Well, scratch that. Any hopes for a Ken Burns-style deep exploration have been thoroughly dashed. High Score is a light, insubstantial bit of fluff that cares less about the hows and whys of games history and more about weird side-stories that are often already over-exposed as is.

Take the first episode, which focuses on the late ‘70s and early ‘80s. It starts with Space Invaders, the massive 1978 hit, with some illuminating interview footage with the game’s creator, Tomohiro Nishikado. He talks about some of the hardware limitations and difficulties of designing games in those early days, and even pulls out the notebook where he drew sketches and design concepts for the game. It’s dressed up with some goofy imagery—Nishikado sees giant War of the Worlds-style tripods looming over the skyline as he talks about how H.G. Wells’ novel influenced the look of Space Invaders—but for several minutes the show lets the designer of one of the most important games of all time just talk about how it was made. That’s great, and it shows what the series could have been like.

Later on the episode devotes much of its time to the General Computer Corporation, a company that started off by making mod kits for popular arcade games in the early ‘80s. One of them was a Missile Command mod that got them sued by Atari. Eventually they settled and started making games for Atari, but not before another mod, Crazy Otto, was sold off to Pac-Man’s American publisher and rebranded as Ms. Pac-Man. It’s a cool story, and mods are an important (and, yes, surprisingly long-lived) part of games history, but these segments are less about the nature of mods or these particular mod kits, and more about the legal history of this one company.

That’s the biggest failing with High Score. Instead of connecting the dots between the various stories it tells, and using them to craft a larger, fully fleshed out portrait of games history, it gets lost in the details of those smaller stories. Episodes will introduce a person or concept, lightly connect it to the larger games world, and then treat the minutiae of that person’s story as if it’s inherently more important and interesting than its relationship to the medium or what it says about the design and culture of videogames. Want to learn about the crash of the home videogame market in America in 1983? Get ready to hear rehashed facts about that E.T. game once again, instead of a broader view of why the Atari 2600 collapsed so drastically that year.

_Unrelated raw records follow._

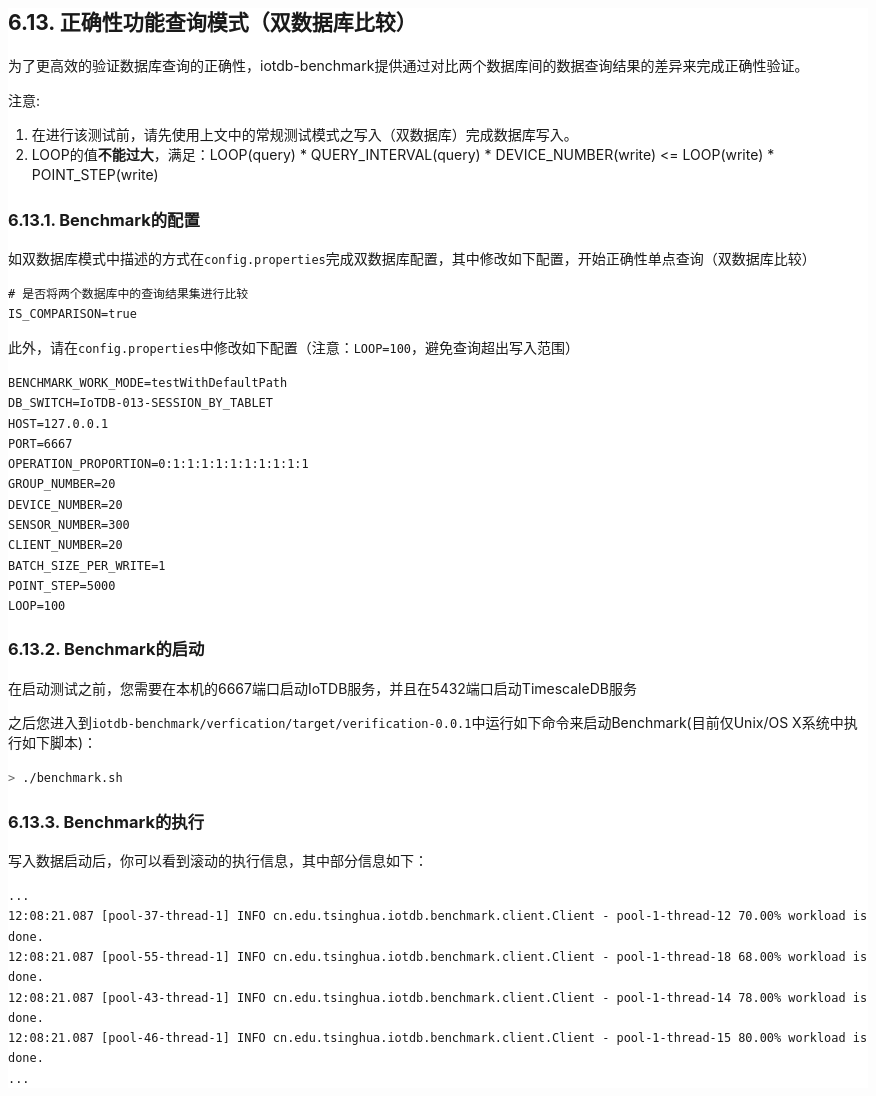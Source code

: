 ## 6.13. 正确性功能查询模式（双数据库比较）

为了更高效的验证数据库查询的正确性，iotdb-benchmark提供通过对比两个数据库间的数据查询结果的差异来完成正确性验证。

注意:

1. 在进行该测试前，请先使用上文中的常规测试模式之写入（双数据库）完成数据库写入。
2. LOOP的值**不能过大**，满足：LOOP(query) * QUERY_INTERVAL(query) * DEVICE_NUMBER(write) <= LOOP(write) * POINT_STEP(write)

### 6.13.1. Benchmark的配置

如双数据库模式中描述的方式在`config.properties`完成双数据库配置，其中修改如下配置，开始正确性单点查询（双数据库比较）

```
# 是否将两个数据库中的查询结果集进行比较
IS_COMPARISON=true
```

此外，请在`config.properties`中修改如下配置（注意：`LOOP=100`，避免查询超出写入范围）

```
BENCHMARK_WORK_MODE=testWithDefaultPath
DB_SWITCH=IoTDB-013-SESSION_BY_TABLET
HOST=127.0.0.1
PORT=6667
OPERATION_PROPORTION=0:1:1:1:1:1:1:1:1:1:1
GROUP_NUMBER=20
DEVICE_NUMBER=20
SENSOR_NUMBER=300
CLIENT_NUMBER=20
BATCH_SIZE_PER_WRITE=1
POINT_STEP=5000
LOOP=100
```

### 6.13.2. Benchmark的启动

在启动测试之前，您需要在本机的6667端口启动IoTDB服务，并且在5432端口启动TimescaleDB服务

之后您进入到`iotdb-benchmark/verfication/target/verification-0.0.1`中运行如下命令来启动Benchmark(目前仅Unix/OS X系统中执行如下脚本)：

```sh
> ./benchmark.sh
```

### 6.13.3. Benchmark的执行
写入数据启动后，你可以看到滚动的执行信息，其中部分信息如下：

```
...
12:08:21.087 [pool-37-thread-1] INFO cn.edu.tsinghua.iotdb.benchmark.client.Client - pool-1-thread-12 70.00% workload is done.
12:08:21.087 [pool-55-thread-1] INFO cn.edu.tsinghua.iotdb.benchmark.client.Client - pool-1-thread-18 68.00% workload is done.
12:08:21.087 [pool-43-thread-1] INFO cn.edu.tsinghua.iotdb.benchmark.client.Client - pool-1-thread-14 78.00% workload is done.
12:08:21.087 [pool-46-thread-1] INFO cn.edu.tsinghua.iotdb.benchmark.client.Client - pool-1-thread-15 80.00% workload is done.
...
```

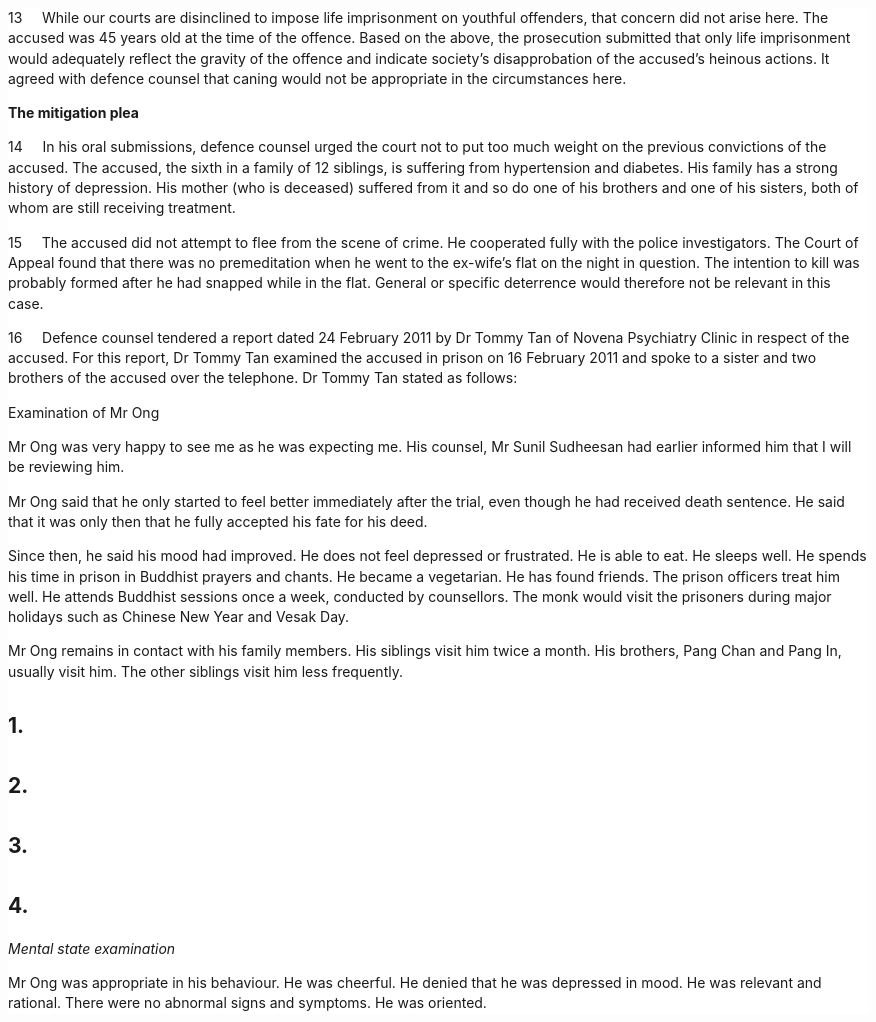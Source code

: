 13     While our courts are disinclined to impose life imprisonment on youthful offenders, that concern did not arise here. The accused was 45 years old at the time of the offence. Based on the above, the prosecution submitted that only life imprisonment would adequately reflect the gravity of the offence and indicate society’s disapprobation of the accused’s heinous actions. It agreed with defence counsel that caning would not be appropriate in the circumstances here. 

**The mitigation plea** 

14     In his oral submissions, defence counsel urged the court not to put too much weight on the previous convictions of the accused. The accused, the sixth in a family of 12 siblings, is suffering from hypertension and diabetes. His family has a strong history of depression. His mother (who is deceased) suffered from it and so do one of his brothers and one of his sisters, both of whom are still receiving treatment. 

15     The accused did not attempt to flee from the scene of crime. He cooperated fully with the police investigators. The Court of Appeal found that there was no premeditation when he went to the ex-wife’s flat on the night in question. The intention to kill was probably formed after he had snapped while in the flat. General or specific deterrence would therefore not be relevant in this case. 

16     Defence counsel tendered a report dated 24 February 2011 by Dr Tommy Tan of Novena Psychiatry Clinic in respect of the accused. For this report, Dr Tommy Tan examined the accused in prison on 16 February 2011 and spoke to a sister and two brothers of the accused over the telephone. Dr Tommy Tan stated as follows: 

 Examination of Mr Ong 

 Mr Ong was very happy to see me as he was expecting me. His counsel, Mr Sunil Sudheesan had earlier informed him that I will be reviewing him. 

 Mr Ong said that he only started to feel better immediately after the trial, even though he had received death sentence. He said that it was only then that he fully accepted his fate for his deed. 

 Since then, he said his mood had improved. He does not feel depressed or frustrated. He is able to eat. He sleeps well. He spends his time in prison in Buddhist prayers and chants. He became a vegetarian. He has found friends. The prison officers treat him well. He attends Buddhist sessions once a week, conducted by counsellors. The monk would visit the prisoners during major holidays such as Chinese New Year and Vesak Day. 

 Mr Ong remains in contact with his family members. His siblings visit him twice a month. His brothers, Pang Chan and Pang In, usually visit him. The other siblings visit him less frequently. 


## 1. 

## 2. 

## 3. 

## 4. 

_Mental state examination_ 

Mr Ong was appropriate in his behaviour. He was cheerful. He denied that he was depressed in mood. He was relevant and rational. There were no abnormal signs and symptoms. He was oriented.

This is even more evident in the second episode. You can’t talk about the history of games without putting Nintendo near the center. They pretty much single-handedly revived the game console in America with the Nintendo Entertainment System. And to the show’s credit, Nintendo of America’s marketing manager from that era, Gail Tilden, is on hand to give some insight into how Nintendo reintroduced games to a wary American retail market. It’s frustrating, then, that the episode ultimately spends more time on the personal experiences of a former Game Play Counselor and one of the winners of the 1990 Nintendo World Championships. It takes two minor footnotes to Nintendo’s success at the time and elevates them above the art and work of the company itself. Things were probably complicated by Nintendo’s refusal to work with the project, but acting like one kid who did good at a one-off promotional tournament is somehow more interesting or more evocative of the era is asinine.

That misplaced focus continuously undermines the whole show. Don’t watch High Score to actually learn about the history of videogames. Between cheesy special effects, an inches-deep script, and a scattershot approach that spends too much time on insignificant sidebars, High Score is less interested in history than in nostalgia and human interest stories. It’s less “here’s what happened,” and more, “hey, remember this?” Given how bad the game industry itself is at preserving and analyzing its own history beyond merely capitalizing on nostalgia, that makes High Score a huge missed opportunity.